Valda Rose Aveling OBE (16 May 192021 November 2007) was an Australian pianist, harpsichordist and clavichordist.  Her repertoire was very wide, including composers as diverse as William Byrd, Jan Sweelinck, Sergei Rachmaninoff and Béla Bartók.

Valda Aveling was born in Sydney, the youngest of four girls and a boy, and showed great talent at an early age.   At 16 she received teaching and performing diplomas from the NSW Conservatorium of Music, and performed in the Sydney Eisteddfod in 1935 where she won the Sydney Eisteddfod Australian Women's Weekly 100-pound pianoforte scholarship for the most talented juvenile pianist.  She then left for Britain to study harpsichord and clavichord with Violet Gordon-Woodhouse.  She returned in 1938 to make her piano debut under Malcolm Sargent, at the Sydney Town Hall.  In one concert in Manila, she played Tchaikovsky's Piano Concerto No. 1, Rachmaninoff's Piano Concerto No. 2 and Beethoven's Emperor Concerto.  She later came to dislike Beethoven's music, saying there was "nothing light in it".

In 1947 she toured Australia for the Australian Broadcasting Commission but returned to Britain by the early 1950s.  For the next 30 years she appeared at major British festivals such as the Proms, and throughout the Far East, Europe, and North America.

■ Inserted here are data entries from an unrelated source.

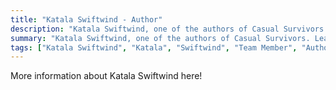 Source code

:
 ```yaml
---
title: "Katala Swiftwind - Author"
description: "Katala Swiftwind, one of the authors of Casual Survivors. Learn more about them here!"
summary: "Katala Swiftwind, one of the authors of Casual Survivors. Learn more about them here!"
tags: ["Katala Swiftwind", "Katala", "Swiftwind", "Team Member", "Author"]
---
```


More information about Katala Swiftwind here!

She was active as a harpsichordist before the emergence of the early music movement and commissioned works for the instrument from living composers.  She was the first to give amplified recitals on the clavichord.  She taught at Trinity College of Music, London, and made numerous recordings. Among her notable pupils was pianist Howard Brown.

Among the artists with whom she collaborated were Benjamin Britten, Dame Joan Sutherland, Richard Bonynge, Evelyn Rothwell, Luciano Pavarotti, Leontyne Price, Dame Kiri Te Kanawa and Renata Tebaldi.  She played Bach concertos for two, three or four keyboards, with players such as George Malcolm, Simon Preston, Eileen Joyce and Geoffrey Parsons, and conductors such as Yehudi Menuhin.  She gave a number of premieres, such as new works by Stephen Dodgson and Dame Elizabeth Maconchy.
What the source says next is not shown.